I've had 3 early '80s Stumpjumpers, it seems the 'Sport' models had horizontal drops, and the regular ones were vertical-I was just looking at pics of an '83 I sold (M3G52031) last spring, chromed stays under the blue paint and vertical drops like the ones pictured.

Singlespeed folks like the 'Sport' frames for obvious reasons. I've always been puzzled about the difference between the two models-they carried the same 'Special Series Touring' tubing decals, and many of the same parts, depending on the year. Odd.


----------



## TraumaARNP (Oct 13, 2005)

I believe the type of dropouts were a function of catering to overseas market preferences.


----------



## neo_pop_71 (Apr 11, 2008)

*Thanks VRC ! ! !*

Good morning VRC,

I really appreciate the time and effort that went into the replies; thank you for clearing up the questions I had regarding my recent Stumpjumper purchase!

Unfortunately, it may be a lost cause... this morning I discovered a horizontal crack in the lower seat tube lug. I put a call into a frame builder I know, not too sure if it can be repaired or if the lug can be replaced. Since the bike was not complete and I didn't ride it, I simply missed the crack under the grime and filth (see the serial number picture I posted) when I was inspecting the frame. I don't know that I would trust a repaired lug as I saw some nasty crashes due to repairs made to road frames back when I raced on the street. One way or the other, there goes the original integrity of the restoration.

When I see the frame builder later today, I'll obviously be hoping for good news. Sadly, if I get bad news, you guys are welcome to the parts if you need them for your restoration projects. I'll post an update when I get back later today.

Thanks again for everything, you guys (and gals) are the best!

-DON-


----------



## Shogun700 (Jun 15, 2009)

neo_pop_71 said:


> Unfortunately, it may be a lost cause... this morning I discovered a horizontal crack in the lower seat tube lug.
> -DON-


That's terrible, but not entirely a lost cause-the frames come up quite frequently on ebay, and aren't too expensive without a fork. You already have some hard-to-find parts (Tommaselli brakes, wheelset, headset, bb, bullmoose bars, fork) for the build. If you keep looking, I'm sure another will come up that suits your needs. :thumbsup:


----------



## neo_pop_71 (Apr 11, 2008)

*WASTED Stumpy! Help anyone with parts?*

Greetings!

Well, it's official... I just returned from the frame builder and my '83 Stumpjumper frame is garbage! DAMN!!! I got overzealous to find a vintage Stumpjumper and ended up with some original parts and some wall art.

Since none of this has turned out as I'd hope... maybe I can help you guys with some parts... after all, you guys have helped me plenty with answers to my question. That would make me feel a bit better knowing that these parts were going on a restoration project and hopefully bringing you one step closer to completion.
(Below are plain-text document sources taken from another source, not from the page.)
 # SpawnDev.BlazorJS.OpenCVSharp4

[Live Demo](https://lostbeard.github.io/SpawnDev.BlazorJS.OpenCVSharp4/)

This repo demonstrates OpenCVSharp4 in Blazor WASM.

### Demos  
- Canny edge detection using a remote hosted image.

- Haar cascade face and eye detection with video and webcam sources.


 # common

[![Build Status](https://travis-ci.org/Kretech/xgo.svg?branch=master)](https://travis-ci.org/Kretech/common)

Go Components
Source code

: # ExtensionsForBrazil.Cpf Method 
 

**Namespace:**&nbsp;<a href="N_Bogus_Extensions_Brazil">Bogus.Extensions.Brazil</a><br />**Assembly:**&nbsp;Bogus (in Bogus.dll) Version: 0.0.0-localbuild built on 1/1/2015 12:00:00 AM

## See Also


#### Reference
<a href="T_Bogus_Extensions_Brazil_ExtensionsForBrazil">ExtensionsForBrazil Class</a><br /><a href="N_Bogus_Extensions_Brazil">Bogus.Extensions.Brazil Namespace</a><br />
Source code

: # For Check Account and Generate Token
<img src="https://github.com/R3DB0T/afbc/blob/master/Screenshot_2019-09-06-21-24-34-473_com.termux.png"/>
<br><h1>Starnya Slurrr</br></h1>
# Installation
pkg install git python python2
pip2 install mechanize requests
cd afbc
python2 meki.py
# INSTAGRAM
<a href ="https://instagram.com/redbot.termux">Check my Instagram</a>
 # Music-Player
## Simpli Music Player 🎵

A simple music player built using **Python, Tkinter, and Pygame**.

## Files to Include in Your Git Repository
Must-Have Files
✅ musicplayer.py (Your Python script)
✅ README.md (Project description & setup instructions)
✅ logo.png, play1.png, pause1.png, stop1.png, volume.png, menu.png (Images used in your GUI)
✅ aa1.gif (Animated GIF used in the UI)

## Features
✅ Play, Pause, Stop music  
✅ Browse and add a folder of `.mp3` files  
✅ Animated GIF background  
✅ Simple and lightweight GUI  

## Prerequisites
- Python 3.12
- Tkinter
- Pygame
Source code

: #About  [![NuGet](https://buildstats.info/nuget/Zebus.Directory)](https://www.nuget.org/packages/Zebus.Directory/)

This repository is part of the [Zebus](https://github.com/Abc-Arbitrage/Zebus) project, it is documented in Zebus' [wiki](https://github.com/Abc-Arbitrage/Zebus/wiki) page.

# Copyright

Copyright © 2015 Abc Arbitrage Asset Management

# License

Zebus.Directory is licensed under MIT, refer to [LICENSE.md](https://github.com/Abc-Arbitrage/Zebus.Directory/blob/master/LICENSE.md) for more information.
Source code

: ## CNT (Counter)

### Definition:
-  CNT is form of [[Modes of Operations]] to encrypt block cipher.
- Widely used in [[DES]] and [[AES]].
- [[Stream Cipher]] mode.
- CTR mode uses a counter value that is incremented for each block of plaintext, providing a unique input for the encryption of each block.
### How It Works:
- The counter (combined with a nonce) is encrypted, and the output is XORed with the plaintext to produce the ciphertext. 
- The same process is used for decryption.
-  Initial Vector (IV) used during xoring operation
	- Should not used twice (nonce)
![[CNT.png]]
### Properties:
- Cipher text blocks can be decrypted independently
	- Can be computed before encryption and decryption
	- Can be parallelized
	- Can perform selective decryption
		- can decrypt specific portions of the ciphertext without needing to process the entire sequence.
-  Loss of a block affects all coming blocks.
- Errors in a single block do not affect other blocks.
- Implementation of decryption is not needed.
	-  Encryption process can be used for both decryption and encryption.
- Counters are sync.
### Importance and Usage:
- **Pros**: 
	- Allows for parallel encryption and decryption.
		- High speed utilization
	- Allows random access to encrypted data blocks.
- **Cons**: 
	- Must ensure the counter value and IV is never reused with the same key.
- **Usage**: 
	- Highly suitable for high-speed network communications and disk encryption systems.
If you have a project and need any of the parts pictured above, PM me and I'll be glad to help you out if I can.

Like Shogun700 stated (thanks for trying to help me see the brighter side), I may come across another early frame to hang these parts on but I didn't see anything in the classified ads on here nor on Ebay. I'm not holding my breath but maybe I'll get lucky. That would be cool if someone was able to finish their project... since mine is dead in the water!

(As you can see in the pictures above) Here's a list:

"Bullmoose" bar & stem combo - marked "Specialized Mountainbikes" 22.2

Headset 1 inch (1") threaded - marked twice with "Specialized" on lock nut

Bi-Plane (Biplane) threaded fork - approximately 9 inch (9") steerer tube with "Special Series Cr-Mo Double Butted tubing" stickers on both fork legs

Tommaselli "Racer High Performance" brake levers - the rubber hoods are intact but one hex bolt to rounded over

Seat post quick release - cast piece with "Specialized"

Bottom Bracket - marked "Tange Japan" on both sides

Original threaded/nut axle wheels - no marking on the hubs, laced to Araya 26x1.75 Japan rims


----------



## Garthr (Sep 20, 2008)

neo_pop_71 said:


> I may come across another early frame to hang these parts on but I didn't see anything in the classified ads on here nor on Ebay. I'm not holding my breath but maybe I'll get lucky.


I have an 22" '83 Stumpjumper Sport frame I'm considering selling, if it's the correct size for you. If you're interested, PM me. It's in prefect working order. I'd have to ship it to you though at cost.


----------



## backpedal (May 22, 2004)

Long shot. If you still have that bar I'd love to have that. I have an '83 here, not Sport, much like yours but more complete. Gray paint with chrome plated vertical dropouts and a Scott Brahma style bar instead of the original bullmoose.


----------